Monday, August 17, 2009

Stepping off a cliff backwards: thumbs up or thumbs down?

From the beginning of time flies have been congregating in this very kitchen for the lofty purpose of finding a mate and getting it on. They fly from all corners of the earth, even of the universe, and beyond, from Europe, Antarctica, the Horsehead Nebula and other unknown dimensions for to swarm in unholy orgies within my cornbread and my compost bucket. Why such eternal and sacred events should bless my particular kitchen, I know not. But I feel chosen, like the Blessed Virgin, to bare this fly-cross.

All former aspirations toward Jainism finally vanished as I purchased my mighty hot-pink fly-swatter. An unholy backhand takes out 12 at a time, plus two light bulbs and a glass of water. The fly tape impotently dangles from a ceiling fan, empty, whilst the flies daringly mate upon it's holder. Why are the young of this invasion so terribly ugly and frightening? What will become of us? How will we survive, after the Great Fly Plague of 09? After they have eaten all our stores of food? And how will I blog, when I cannot see the screen behind the flies? August farm.

I sent Blue to a rather expensive rock climbing camp as she loves knots and climbing and it's not a camp where going CHEAP is a good idea. Nonchalantly, I signatured papers and checks and trotted off for my first two hours of me-time of the summer. I returned to find her at the VERY TIPPY TOP! Nauseated, I ran back out to the hall and told her instructor to call me when she was down. As her mother, I shouldn't have seen that. video

One day, after camp, she crooned, "Do you know what my favorite thing in the whole world is?"
"What?"
"Stepping off a cliff backwards."
"Oh my god."
"What's you're favorite thing?"
Quickly, the answer rushed from me, "NOT STEPPING OFF A CLIFF BACKWARDS!"
"No.. really, mama."
Well, I don't think it's appropriate to talk to your kids about that sort of thing. So I picked my next favorite thing: a really good meal.
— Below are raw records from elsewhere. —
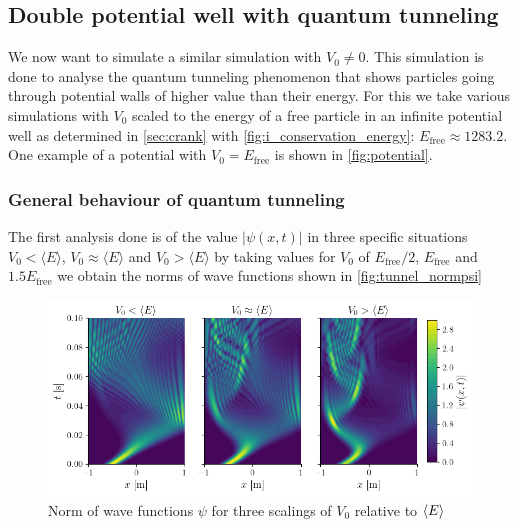 \subsection{Double potential well with quantum tunneling}
We now want to simulate a similar simulation with $V_0 \neq 0$. This simulation is done to analyse the quantum tunneling phenomenon that shows particles going through potential walls of higher value than their energy. For this we take various simulations with $V_0$ scaled to the energy of a free particle in an infinite potential well as determined in \autoref{sec:crank} with \autoref{fig:i_conservation_energy}: $E_\mathrm{free} \approx 1283.2$. One example of a potential with $V_0 = E_\mathrm{free}$ is shown in \autoref{fig:potential}.

\subsubsection{General behaviour of quantum tunneling}
The first analysis done is of the value $|\psi(x,t)|$ in three specific situations $V_0<\langle E \rangle$, $V_0\approx\langle E \rangle$ and $V_0>\langle E \rangle$ by taking values for $V_0$ of $E_\mathrm{free}/2$, $E_\mathrm{free}$ and $1.5 E_\mathrm{free}$ we obtain the norms of wave functions shown in \autoref{fig:tunnel_normpsi}
\begin{figure}[h]
    \centering
    \includegraphics[width = \linewidth]{figures/tunnel_normpsi.png}
    \caption{Norm of wave functions $\psi$ for three scalings of $V_0$ relative to $\langle E \rangle$}
    \label{fig:tunnel_normpsi}
\end{figure}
There was a 10 year old in her class who had been born a girl, but was asking people to refer to her as a boy. Blue tried to honor this as best she could saying, "She's a boy," and "She climbed up that wall. But I'm the only girl in the class."

We've had gender-bending friends and babysitters, so the concept wasn't new to her. It was a while before I knew T's gender, but that didn't stop me from enjoying her company. When we met her she was overweight in a way which accentuated the ambiguity, with a shaved head and a shirt that read, "Chick Magnet." She was a nanny and we frequently took the kids bowling.

So Blue wasn't too confused by little T. And I have to say that T had a boy's body and a boy's physical sense of movement and a boy's attitude. I've never met a kid SO completely fitting the gender they weren't born in to, in a essence sort of way. The only confusion came when little T started talking about the things he felt made him a boy. Wrestling with his dad. Blue noted that she likes to wrestle with her dad. And they debated types of wrestling and whether a girl could REALLY wrestle or not. Little T rattled off a few more activities: climbing trees, soccer, baseball. Blue said she also plays soccer (she doesn't, she stands in the field and picks daisies) and climbs trees (she does, she goes ALL THE WAY UP and I cry at the bottom). Perhaps, I posited, being a boy is more about what a person feels on the inside, not what they do on the outside. Admittedly, it's confusing. What is it to be a boy? Is it so different from being a girl? Is the boy/girl divide THAT great? I guess I just have to take little T at his word. I don't understand it clearly, which makes me want to just take his word for it even more.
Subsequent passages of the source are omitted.